--- TASK ---
Word-for-word transcription: reproduce all of the data, but not the pictures.

Source records
------------------------------------

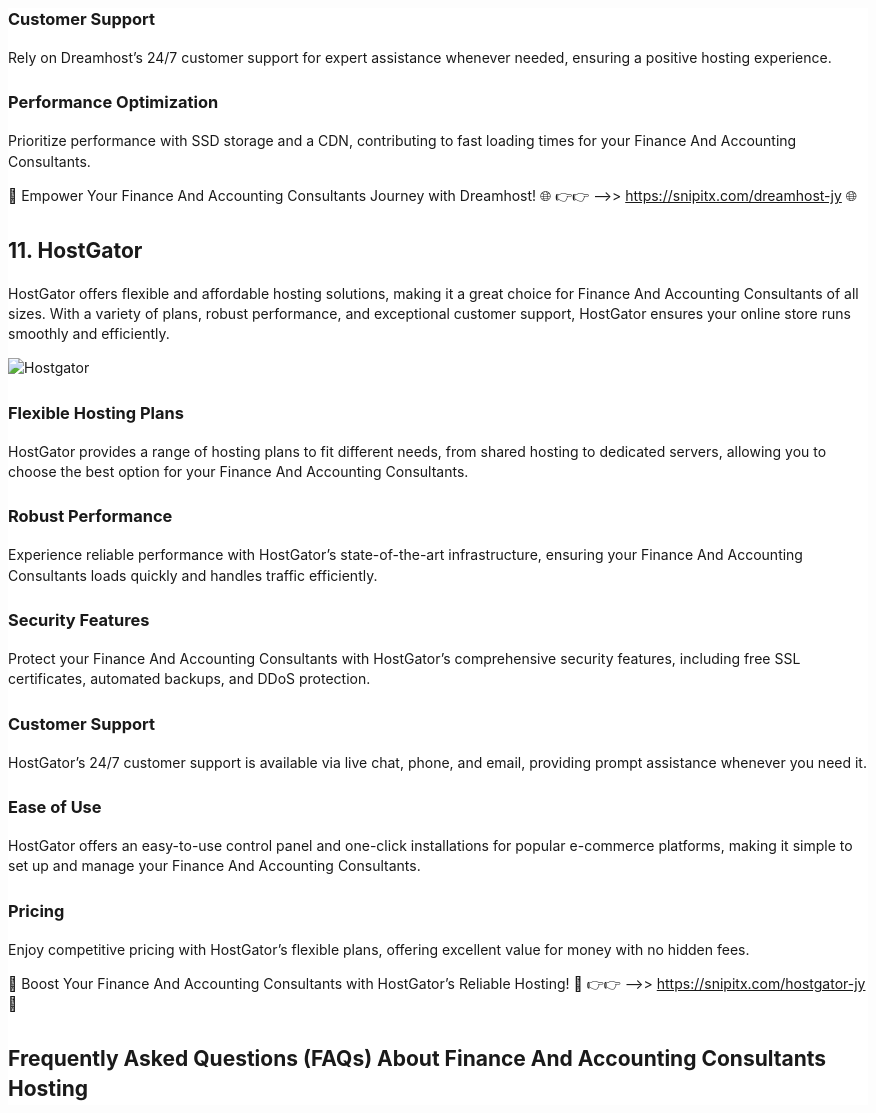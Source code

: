 ### Customer Support
Rely on Dreamhost’s 24/7 customer support for expert assistance whenever needed, ensuring a positive hosting experience.

### Performance Optimization
Prioritize performance with SSD storage and a CDN, contributing to fast loading times for your Finance And Accounting Consultants.

🚀 Empower Your Finance And Accounting Consultants Journey with Dreamhost! 🌐
👉👉 -->> https://snipitx.com/dreamhost-jy 🌐

## 11. HostGator

HostGator offers flexible and affordable hosting solutions, making it a great choice for Finance And Accounting Consultants of all sizes. With a variety of plans, robust performance, and exceptional customer support, HostGator ensures your online store runs smoothly and efficiently.

![Hostgator](https://i.imgur.com/SNC0dSu.jpeg "Hostgator Hosting")

### Flexible Hosting Plans
HostGator provides a range of hosting plans to fit different needs, from shared hosting to dedicated servers, allowing you to choose the best option for your Finance And Accounting Consultants.

### Robust Performance
Experience reliable performance with HostGator’s state-of-the-art infrastructure, ensuring your Finance And Accounting Consultants loads quickly and handles traffic efficiently.

### Security Features
Protect your Finance And Accounting Consultants with HostGator’s comprehensive security features, including free SSL certificates, automated backups, and DDoS protection.

### Customer Support
HostGator’s 24/7 customer support is available via live chat, phone, and email, providing prompt assistance whenever you need it.

### Ease of Use
HostGator offers an easy-to-use control panel and one-click installations for popular e-commerce platforms, making it simple to set up and manage your Finance And Accounting Consultants.

### Pricing
Enjoy competitive pricing with HostGator’s flexible plans, offering excellent value for money with no hidden fees.

🌟 Boost Your Finance And Accounting Consultants with HostGator’s Reliable Hosting! 🚀
👉👉 -->> https://snipitx.com/hostgator-jy 🚀

## Frequently Asked Questions (FAQs) About Finance And Accounting Consultants Hosting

------------------------------------

--- PROBLEM SOLUTION ---
Source code

: ### Customer Support
Rely on Dreamhost’s 24/7 customer support for expert assistance whenever needed, ensuring a positive hosting experience.

### Performance Optimization
Prioritize performance with SSD storage and a CDN, contributing to fast loading times for your Finance And Accounting Consultants.

🚀 Empower Your Finance And Accounting Consultants Journey with Dreamhost! 🌐
👉👉 -->> https://snipitx.com/dreamhost-jy 🌐

## 11. HostGator

HostGator offers flexible and affordable hosting solutions, making it a great choice for Finance And Accounting Consultants of all sizes. With a variety of plans, robust performance, and exceptional customer support, HostGator ensures your online store runs smoothly and efficiently.

![Hostgator](https://i.imgur.com/SNC0dSu.jpeg "Hostgator Hosting")

### Flexible Hosting Plans
HostGator provides a range of hosting plans to fit different needs, from shared hosting to dedicated servers, allowing you to choose the best option for your Finance And Accounting Consultants.

### Robust Performance
Experience reliable performance with HostGator’s state-of-the-art infrastructure, ensuring your Finance And Accounting Consultants loads quickly and handles traffic efficiently.

### Security Features
Protect your Finance And Accounting Consultants with HostGator’s comprehensive security features, including free SSL certificates, automated backups, and DDoS protection.

### Customer Support
HostGator’s 24/7 customer support is available via live chat, phone, and email, providing prompt assistance whenever you need it.

### Ease of Use
HostGator offers an easy-to-use control panel and one-click installations for popular e-commerce platforms, making it simple to set up and manage your Finance And Accounting Consultants.

### Pricing
Enjoy competitive pricing with HostGator’s flexible plans, offering excellent value for money with no hidden fees.

🌟 Boost Your Finance And Accounting Consultants with HostGator’s Reliable Hosting! 🚀
👉👉 -->> https://snipitx.com/hostgator-jy 🚀

## Frequently Asked Questions (FAQs) About Finance And Accounting Consultants Hosting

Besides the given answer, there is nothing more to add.